HOW TO COMPLETE THIS TASK
Reproduce each record exactly. The pictures should be skipped.

----- RECORDS FOR PROCESSING -----

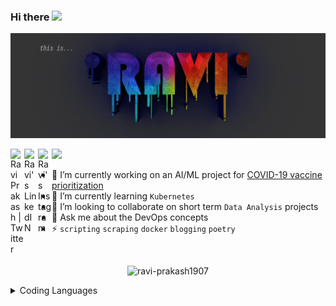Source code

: ### Hi there <img src="https://media.giphy.com/media/hvRJCLFzcasrR4ia7z/giphy.gif" width="25px"> 
![banner](assets/banner.jpeg)

<a href="https://twitter.com/73MP0R4L">
  <img align="left" alt="Ravi Prakash | Twitter" width="22px" src="https://raw.githubusercontent.com/peterthehan/peterthehan/master/assets/twitter.svg" />
</a>
<a href="https://www.linkedin.com/in/ravi-prakash1907/">
  <img align="left" alt="Ravi's LinkedIN" width="22px" src="https://raw.githubusercontent.com/peterthehan/peterthehan/master/assets/linkedin.svg" />
</a>
<a href="https://www.instagram.com/ravi_prakash1907/">
  <img align="left" alt="Ravi's Instagram" width="22px" src="https://camo.githubusercontent.com/c9dacf0f25a1489fdbc6c0d2b41cda58b77fa210a13a886d6f99e027adfbd358/68747470733a2f2f6564656e742e6769746875622e696f2f537570657254696e7949636f6e732f696d616765732f7376672f696e7374616772616d2e737667" />
</a>

![](https://visitor-badge.glitch.me/badge?page_id=ravi-prakash1907.ravi-prakash1907)


<!--
**ravi-prakash1907/ravi-prakash1907**
-->

- 🔭 I’m currently working on an AI/ML project for [COVID-19 vaccine prioritization](https://github.com/ravi-prakash1907/Prioritize-Vaccine-Delivery)
- 🌱 I’m currently learning `Kubernetes`
- 👯 I’m looking to collaborate on short term `Data Analysis` projects
- 💬 Ask me about the DevOps concepts
- ⚡ `scripting` `scraping` `docker` `blogging` `poetry`

<br />


<p align="center"> <img src="https://github-readme-stats.vercel.app/api?username=ravi-prakash1907&show_icons=true&theme=gotham" alt="ravi-prakash1907" />

<details>  
  <summary>
    Coding Languages
  </summary>    
  <p align="center"> <img src="https://github-readme-stats.vercel.app/api/top-langs?username=ravi-prakash1907&show_icons=true&theme=gotham" alt="ravi-prakash1907" />

</details>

-----

ANSWER SECTION
Source code

: ### Hi there <img src="https://media.giphy.com/media/hvRJCLFzcasrR4ia7z/giphy.gif" width="25px"> 
![banner](assets/banner.jpeg)

<a href="https://twitter.com/73MP0R4L">
  <img align="left" alt="Ravi Prakash | Twitter" width="22px" src="https://raw.githubusercontent.com/peterthehan/peterthehan/master/assets/twitter.svg" />
</a>
<a href="https://www.linkedin.com/in/ravi-prakash1907/">
  <img align="left" alt="Ravi's LinkedIN" width="22px" src="https://raw.githubusercontent.com/peterthehan/peterthehan/master/assets/linkedin.svg" />
</a>
<a href="https://www.instagram.com/ravi_prakash1907/">
  <img align="left" alt="Ravi's Instagram" width="22px" src="https://camo.githubusercontent.com/c9dacf0f25a1489fdbc6c0d2b41cda58b77fa210a13a886d6f99e027adfbd358/68747470733a2f2f6564656e742e6769746875622e696f2f537570657254696e7949636f6e732f696d616765732f7376672f696e7374616772616d2e737667" />
</a>

![](https://visitor-badge.glitch.me/badge?page_id=ravi-prakash1907.ravi-prakash1907)


<!--
**ravi-prakash1907/ravi-prakash1907**
-->

- 🔭 I’m currently working on an AI/ML project for [COVID-19 vaccine prioritization](https://github.com/ravi-prakash1907/Prioritize-Vaccine-Delivery)
- 🌱 I’m currently learning `Kubernetes`
- 👯 I’m looking to collaborate on short term `Data Analysis` projects
- 💬 Ask me about the DevOps concepts
- ⚡ `scripting` `scraping` `docker` `blogging` `poetry`

<br />


<p align="center"> <img src="https://github-readme-stats.vercel.app/api?username=ravi-prakash1907&show_icons=true&theme=gotham" alt="ravi-prakash1907" />

<details>  
  <summary>
    Coding Languages
  </summary>    
  <p align="center"> <img src="https://github-readme-stats.vercel.app/api/top-langs?username=ravi-prakash1907&show_icons=true&theme=gotham" alt="ravi-prakash1907" />

</details>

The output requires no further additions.